### EXERCISE AIM
Could you please repeat the entries below word for word, with the images left out?
=== DATA EXTRACTS ===
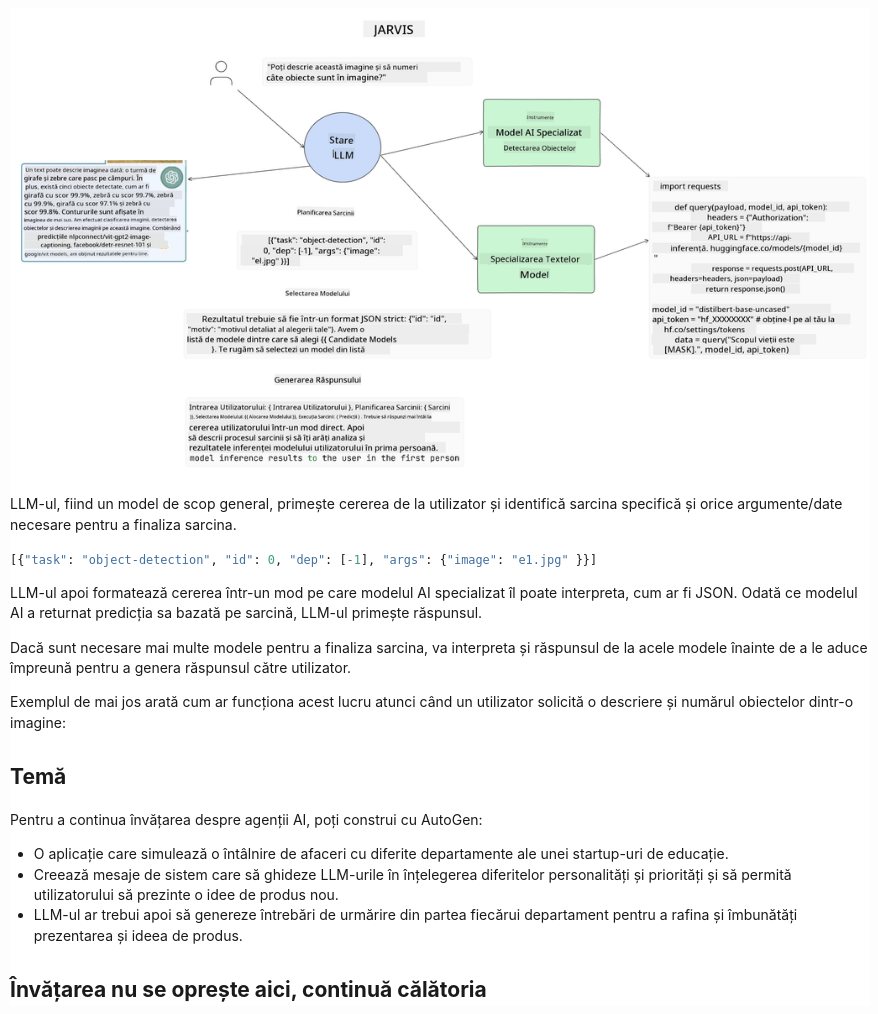 ![JARVIS](../../../translated_images/jarvis.d41d7c4c81bf015bd7ced7f1108abdec56b312472aaf3f63b5b0e82a5f4fb395.ro.png)

LLM-ul, fiind un model de scop general, primește cererea de la utilizator și identifică sarcina specifică și orice argumente/date necesare pentru a finaliza sarcina.

```python
[{"task": "object-detection", "id": 0, "dep": [-1], "args": {"image": "e1.jpg" }}]
```

LLM-ul apoi formatează cererea într-un mod pe care modelul AI specializat îl poate interpreta, cum ar fi JSON. Odată ce modelul AI a returnat predicția sa bazată pe sarcină, LLM-ul primește răspunsul.

Dacă sunt necesare mai multe modele pentru a finaliza sarcina, va interpreta și răspunsul de la acele modele înainte de a le aduce împreună pentru a genera răspunsul către utilizator.

Exemplul de mai jos arată cum ar funcționa acest lucru atunci când un utilizator solicită o descriere și numărul obiectelor dintr-o imagine:

## Temă

Pentru a continua învățarea despre agenții AI, poți construi cu AutoGen:

- O aplicație care simulează o întâlnire de afaceri cu diferite departamente ale unei startup-uri de educație.
- Creează mesaje de sistem care să ghideze LLM-urile în înțelegerea diferitelor personalități și priorități și să permită utilizatorului să prezinte o idee de produs nou.
- LLM-ul ar trebui apoi să genereze întrebări de urmărire din partea fiecărui departament pentru a rafina și îmbunătăți prezentarea și ideea de produs.

## Învățarea nu se oprește aici, continuă călătoria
===
### TASK OUTPUT
 ![JARVIS](../../../translated_images/jarvis.d41d7c4c81bf015bd7ced7f1108abdec56b312472aaf3f63b5b0e82a5f4fb395.ro.png)

LLM-ul, fiind un model de scop general, primește cererea de la utilizator și identifică sarcina specifică și orice argumente/date necesare pentru a finaliza sarcina.

```python
[{"task": "object-detection", "id": 0, "dep": [-1], "args": {"image": "e1.jpg" }}]
```

LLM-ul apoi formatează cererea într-un mod pe care modelul AI specializat îl poate interpreta, cum ar fi JSON. Odată ce modelul AI a returnat predicția sa bazată pe sarcină, LLM-ul primește răspunsul.

Dacă sunt necesare mai multe modele pentru a finaliza sarcina, va interpreta și răspunsul de la acele modele înainte de a le aduce împreună pentru a genera răspunsul către utilizator.

Exemplul de mai jos arată cum ar funcționa acest lucru atunci când un utilizator solicită o descriere și numărul obiectelor dintr-o imagine:

## Temă

Pentru a continua învățarea despre agenții AI, poți construi cu AutoGen:

- O aplicație care simulează o întâlnire de afaceri cu diferite departamente ale unei startup-uri de educație.
- Creează mesaje de sistem care să ghideze LLM-urile în înțelegerea diferitelor personalități și priorități și să permită utilizatorului să prezinte o idee de produs nou.
- LLM-ul ar trebui apoi să genereze întrebări de urmărire din partea fiecărui departament pentru a rafina și îmbunătăți prezentarea și ideea de produs.

## Învățarea nu se oprește aici, continuă călătoria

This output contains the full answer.